Thaler’s process has been used to produce better toothpaste for Palmolive, better warheads for the Air Force, and ideate improvements in a lot of other areas. His work is an example of machines getting bigger & better, to the point where the machine is actually able to outperform a human being at creative tasks. The machine knows more, and it solves problems a lot faster.

So over here at NASA, we turned the original AI that IBM developed loose on cancer, and within a few years it was doing cancer diagnosis & treatment four times better than a human — and it was doing it four times cheaper because the machine can’t cash paychecks.

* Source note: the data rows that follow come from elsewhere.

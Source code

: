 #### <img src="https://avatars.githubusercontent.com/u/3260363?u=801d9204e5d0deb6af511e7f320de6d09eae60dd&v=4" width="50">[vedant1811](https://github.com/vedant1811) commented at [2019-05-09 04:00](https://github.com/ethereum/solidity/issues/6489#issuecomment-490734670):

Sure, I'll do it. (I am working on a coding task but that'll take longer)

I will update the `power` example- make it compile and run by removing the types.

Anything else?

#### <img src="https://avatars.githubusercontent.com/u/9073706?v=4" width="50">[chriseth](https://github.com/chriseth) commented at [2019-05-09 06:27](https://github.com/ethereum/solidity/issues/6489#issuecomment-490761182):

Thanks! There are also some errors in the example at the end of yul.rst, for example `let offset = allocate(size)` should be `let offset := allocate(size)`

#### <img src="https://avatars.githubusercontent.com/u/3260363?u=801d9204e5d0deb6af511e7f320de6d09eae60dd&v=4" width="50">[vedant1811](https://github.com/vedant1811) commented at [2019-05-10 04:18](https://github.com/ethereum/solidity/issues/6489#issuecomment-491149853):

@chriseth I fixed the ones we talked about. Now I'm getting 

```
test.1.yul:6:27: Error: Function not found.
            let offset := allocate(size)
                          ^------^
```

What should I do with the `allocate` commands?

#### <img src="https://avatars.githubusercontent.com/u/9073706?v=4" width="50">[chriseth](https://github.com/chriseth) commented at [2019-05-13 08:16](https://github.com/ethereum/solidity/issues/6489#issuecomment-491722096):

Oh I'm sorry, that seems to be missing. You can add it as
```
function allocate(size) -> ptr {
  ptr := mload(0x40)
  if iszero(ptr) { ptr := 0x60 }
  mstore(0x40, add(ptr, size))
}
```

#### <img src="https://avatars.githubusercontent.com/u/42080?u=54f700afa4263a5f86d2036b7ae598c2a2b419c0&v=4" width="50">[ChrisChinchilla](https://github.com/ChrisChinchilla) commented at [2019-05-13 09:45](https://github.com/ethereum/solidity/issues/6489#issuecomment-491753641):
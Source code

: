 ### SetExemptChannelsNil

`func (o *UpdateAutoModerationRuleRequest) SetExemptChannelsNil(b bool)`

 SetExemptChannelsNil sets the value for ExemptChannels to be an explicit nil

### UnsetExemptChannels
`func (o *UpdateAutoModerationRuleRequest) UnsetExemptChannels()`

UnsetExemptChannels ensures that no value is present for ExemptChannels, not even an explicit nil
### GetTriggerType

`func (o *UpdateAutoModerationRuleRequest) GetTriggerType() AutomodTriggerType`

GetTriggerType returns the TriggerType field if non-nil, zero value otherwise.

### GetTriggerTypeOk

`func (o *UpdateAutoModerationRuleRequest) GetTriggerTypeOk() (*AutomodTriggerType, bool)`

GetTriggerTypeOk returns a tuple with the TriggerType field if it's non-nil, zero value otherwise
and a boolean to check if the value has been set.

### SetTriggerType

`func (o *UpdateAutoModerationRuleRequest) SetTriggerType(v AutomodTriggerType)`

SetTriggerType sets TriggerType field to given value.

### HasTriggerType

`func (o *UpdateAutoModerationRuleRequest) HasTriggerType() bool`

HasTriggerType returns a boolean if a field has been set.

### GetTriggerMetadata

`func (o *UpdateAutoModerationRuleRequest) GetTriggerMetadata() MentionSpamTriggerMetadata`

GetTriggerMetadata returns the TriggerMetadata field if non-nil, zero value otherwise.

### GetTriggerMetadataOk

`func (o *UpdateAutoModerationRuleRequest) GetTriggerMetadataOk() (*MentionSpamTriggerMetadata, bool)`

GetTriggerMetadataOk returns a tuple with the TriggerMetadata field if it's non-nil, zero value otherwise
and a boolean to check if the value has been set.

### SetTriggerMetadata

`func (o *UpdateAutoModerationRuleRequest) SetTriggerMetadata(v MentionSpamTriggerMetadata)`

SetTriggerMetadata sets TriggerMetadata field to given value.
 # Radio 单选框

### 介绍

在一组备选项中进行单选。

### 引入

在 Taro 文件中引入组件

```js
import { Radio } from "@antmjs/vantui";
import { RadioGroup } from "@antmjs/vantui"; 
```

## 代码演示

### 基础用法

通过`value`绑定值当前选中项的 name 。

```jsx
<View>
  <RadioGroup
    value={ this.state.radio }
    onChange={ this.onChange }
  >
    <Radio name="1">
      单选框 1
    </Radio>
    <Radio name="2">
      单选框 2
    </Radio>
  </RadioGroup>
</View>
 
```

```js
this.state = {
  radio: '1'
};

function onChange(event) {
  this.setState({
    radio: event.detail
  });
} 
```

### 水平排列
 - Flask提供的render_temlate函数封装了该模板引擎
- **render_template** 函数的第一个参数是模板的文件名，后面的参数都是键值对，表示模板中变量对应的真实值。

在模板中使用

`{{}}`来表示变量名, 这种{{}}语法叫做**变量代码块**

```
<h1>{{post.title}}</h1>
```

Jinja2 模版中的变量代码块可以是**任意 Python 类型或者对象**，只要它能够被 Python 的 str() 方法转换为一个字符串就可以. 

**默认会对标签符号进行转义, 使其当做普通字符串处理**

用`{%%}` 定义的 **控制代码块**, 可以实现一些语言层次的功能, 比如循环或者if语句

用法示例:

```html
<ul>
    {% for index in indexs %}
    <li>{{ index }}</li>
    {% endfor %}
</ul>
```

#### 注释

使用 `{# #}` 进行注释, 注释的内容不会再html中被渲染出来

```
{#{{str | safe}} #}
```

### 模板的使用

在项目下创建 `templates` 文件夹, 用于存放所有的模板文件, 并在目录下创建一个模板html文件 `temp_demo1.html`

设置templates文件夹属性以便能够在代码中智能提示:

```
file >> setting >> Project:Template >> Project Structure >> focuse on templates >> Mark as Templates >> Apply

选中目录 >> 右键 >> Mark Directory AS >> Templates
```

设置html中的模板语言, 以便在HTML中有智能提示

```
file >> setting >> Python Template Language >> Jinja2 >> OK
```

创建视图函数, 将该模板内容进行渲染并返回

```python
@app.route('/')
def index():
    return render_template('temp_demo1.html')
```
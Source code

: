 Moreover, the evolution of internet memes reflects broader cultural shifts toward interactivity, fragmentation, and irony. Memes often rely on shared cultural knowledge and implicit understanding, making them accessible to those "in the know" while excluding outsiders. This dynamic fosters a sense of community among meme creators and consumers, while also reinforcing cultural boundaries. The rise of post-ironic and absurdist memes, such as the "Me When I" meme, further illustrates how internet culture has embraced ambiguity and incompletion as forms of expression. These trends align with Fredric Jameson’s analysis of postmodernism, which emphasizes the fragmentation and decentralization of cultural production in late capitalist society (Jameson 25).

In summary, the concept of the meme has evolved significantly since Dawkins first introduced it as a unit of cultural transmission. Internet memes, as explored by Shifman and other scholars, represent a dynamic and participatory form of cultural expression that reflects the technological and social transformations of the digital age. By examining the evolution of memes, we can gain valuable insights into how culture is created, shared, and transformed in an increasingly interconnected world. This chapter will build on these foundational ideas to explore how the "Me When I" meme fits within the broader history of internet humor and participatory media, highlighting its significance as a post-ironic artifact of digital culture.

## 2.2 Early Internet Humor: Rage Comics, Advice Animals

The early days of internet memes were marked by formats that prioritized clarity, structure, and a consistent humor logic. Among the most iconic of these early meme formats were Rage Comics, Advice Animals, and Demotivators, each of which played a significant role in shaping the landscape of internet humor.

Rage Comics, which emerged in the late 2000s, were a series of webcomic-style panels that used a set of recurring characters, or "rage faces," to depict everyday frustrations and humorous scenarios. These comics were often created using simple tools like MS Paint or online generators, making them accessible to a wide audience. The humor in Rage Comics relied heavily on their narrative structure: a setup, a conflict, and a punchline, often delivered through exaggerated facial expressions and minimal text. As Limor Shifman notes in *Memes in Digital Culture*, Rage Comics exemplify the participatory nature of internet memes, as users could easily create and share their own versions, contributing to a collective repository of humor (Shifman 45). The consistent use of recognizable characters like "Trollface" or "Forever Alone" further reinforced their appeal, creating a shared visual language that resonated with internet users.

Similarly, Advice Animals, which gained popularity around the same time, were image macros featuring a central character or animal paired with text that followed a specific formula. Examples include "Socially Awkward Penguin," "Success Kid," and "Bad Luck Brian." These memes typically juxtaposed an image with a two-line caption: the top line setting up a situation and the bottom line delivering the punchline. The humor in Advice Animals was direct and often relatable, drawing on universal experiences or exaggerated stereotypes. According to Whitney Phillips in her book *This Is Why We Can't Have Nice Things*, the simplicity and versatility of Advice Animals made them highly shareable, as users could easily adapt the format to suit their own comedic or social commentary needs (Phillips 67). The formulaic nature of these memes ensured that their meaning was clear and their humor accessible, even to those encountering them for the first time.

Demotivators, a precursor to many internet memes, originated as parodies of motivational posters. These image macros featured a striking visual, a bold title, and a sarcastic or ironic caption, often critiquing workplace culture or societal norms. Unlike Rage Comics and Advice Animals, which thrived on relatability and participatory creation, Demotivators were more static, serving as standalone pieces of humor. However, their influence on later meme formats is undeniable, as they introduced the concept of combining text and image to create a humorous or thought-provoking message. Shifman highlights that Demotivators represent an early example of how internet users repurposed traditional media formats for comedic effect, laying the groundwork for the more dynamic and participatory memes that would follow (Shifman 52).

So AI works for cancer — but what about space exploration? Well, by using Thaler’s approach of brute force generation & evaluation of ideas, at machine speeds and at machine total knowledge, the machines can review millions of ideas in milliseconds, and come up with far better solutions than humans.

Keep in mind that Thaler’s approach is not AI, it’s just quasi-random combinatorial production with superbly fast & knowledgeable engineering system evaluation.

I’d like to switch gears a bit & touch on the environment. In your paper, “Where is it all going? Prospects for the Human Future”, you discussed the challenges with the Earth’s overburdened ecosystem. Can you tell me about some of the issues & possible solutions you’ve come up with from an environmental perspective?

For the Earth’s ecosystem? Well, we’ve been pursuing an unlimited economic growth mantra in a finite ecosystem. What that means is that we have way too many people asking way too much of the planet. People are just about agreed that currently we’re short about 50% of a planet now, and we are driving the ecosystem and a deficit each year more. As the rest of the planet tries to come up to Western living standards, we’re going to be short three or four planets. At some point we’re going to have to abandon today’s growth mantra and towards what you could call “green growth” — something I’ve written about extensively.

Now, in terms of the global climate change, after many years of struggle we’re actually creating solutions now for the climate because technology is finally able to reduce the cost of the renewable energy below fossil carbon cost. Not much happened with renewables until we got the cost down below fossil carbon — and now it’s going way below.

Once the price was right, greed came into play renewables are becoming popular. Currently 33% of all the electricity on the planet is from renewables, the cost of storage & generation has dropped some 80 to 90% in the last few years, and the costs are still dropping.

So greed works. What I’ve written about are various ways to avoid the huge losses from damaging the ecosystem along approaches like halophytes — salt plants grown on deserts using seawater. These are useful because 44% of the Earth’s land is wastelands or deserts and 97% of the water is seawater. This is the last natural resource that’s of any size the humans have not exploited — and it would allow us to land, water, food, energy, and climate issues and make build massive new industries in the process.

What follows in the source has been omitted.